‘Rejection’ does not mean ‘Failure’

Publishers are busy people. We know that, because more often than not, they don’t have time to tell us, writers all, how much they loved our book idea.

That publishers and agents are muzzled by having to deal with – I kid you not – thousands of submissions a month is not the only factor that leads to Rejection, or its close cousin, Total Silence.

There are five other very good reasons:

  1. They may have failed to grasp the commerciality of your book idea.
  2. They may not have understood your idea. Full stop.
  3. They may have sufficient budget only to produce six books this year. Your book is the seventh great book to hit their desk but they don’t have room in their production schedule.
  4. They may be distracted by takeover talks with a rival.
  5. They might have decided, only this month, to stop publishing books in your genre. They haven’t announced this, in case it makes them even more vulnerable to a takeover.

There are many more reasons, but you get my point: it’s not about you, and it’s not often about your book, and it’s rarely about your writing.

It’s everything to do with whether the publisher or the agent thinks they can make a profit by selling your book.

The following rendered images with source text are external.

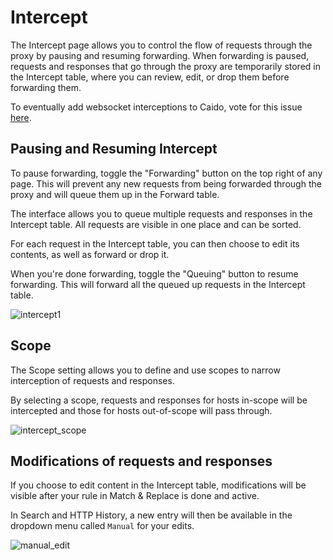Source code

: # Intercept

The Intercept page allows you to control the flow of requests through the proxy by pausing and resuming forwarding. When forwarding is paused, requests and responses that go through the proxy are temporarily stored in the Intercept table, where you can review, edit, or drop them before forwarding them.

To eventually add websocket interceptions to Caido, vote for this issue [here](https://github.com/caido/caido/issues/568).

## Pausing and Resuming Intercept

To pause forwarding, toggle the "Forwarding" button on the top right of any page. This will prevent any new requests from being forwarded through the proxy and will queue them up in the Forward table.

The interface allows you to queue multiple requests and responses in the Intercept table. All requests are visible in one place and can be sorted.

For each request in the Intercept table, you can then choose to edit its contents, as well as forward or drop it.

When you're done forwarding, toggle the "Queuing" button to resume forwarding. This will forward all the queued up requests in the Intercept table.

<img alt="intercept1" src="/_images/intercept1.png"/>

## Scope

The Scope setting allows you to define and use scopes to narrow interception of requests and responses.  

By selecting a scope, requests and responses for hosts in-scope will be intercepted and those for hosts out-of-scope will pass through.

<img alt="intercept_scope" src="/_images/intercept_scope.png"/>

## Modifications of requests and responses

If you choose to edit content in the Intercept table, modifications will be visible after your rule in Match & Replace is done and active.

In Search and HTTP History, a new entry will then be available in the dropdown menu called `Manual` for your edits.

<img alt="manual_edit" src="/_images/manual_edit.png" center/>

Please, please, please, please, please don’t think of a publishers’ rejection (or silence) as ‘failure’. Context is everything.

Publishers are not lovers, or friends, or even literary critics. (They are not Gateways to Literary Excellence: remember that book by a certain famous son of a royal father that did nothing for transatlantic family relationships?)

A publisher’s decision not to run with your book is purely a matter of business.

Keep researching. Keep submitting. Keep yourself informed about alternative routes to publication.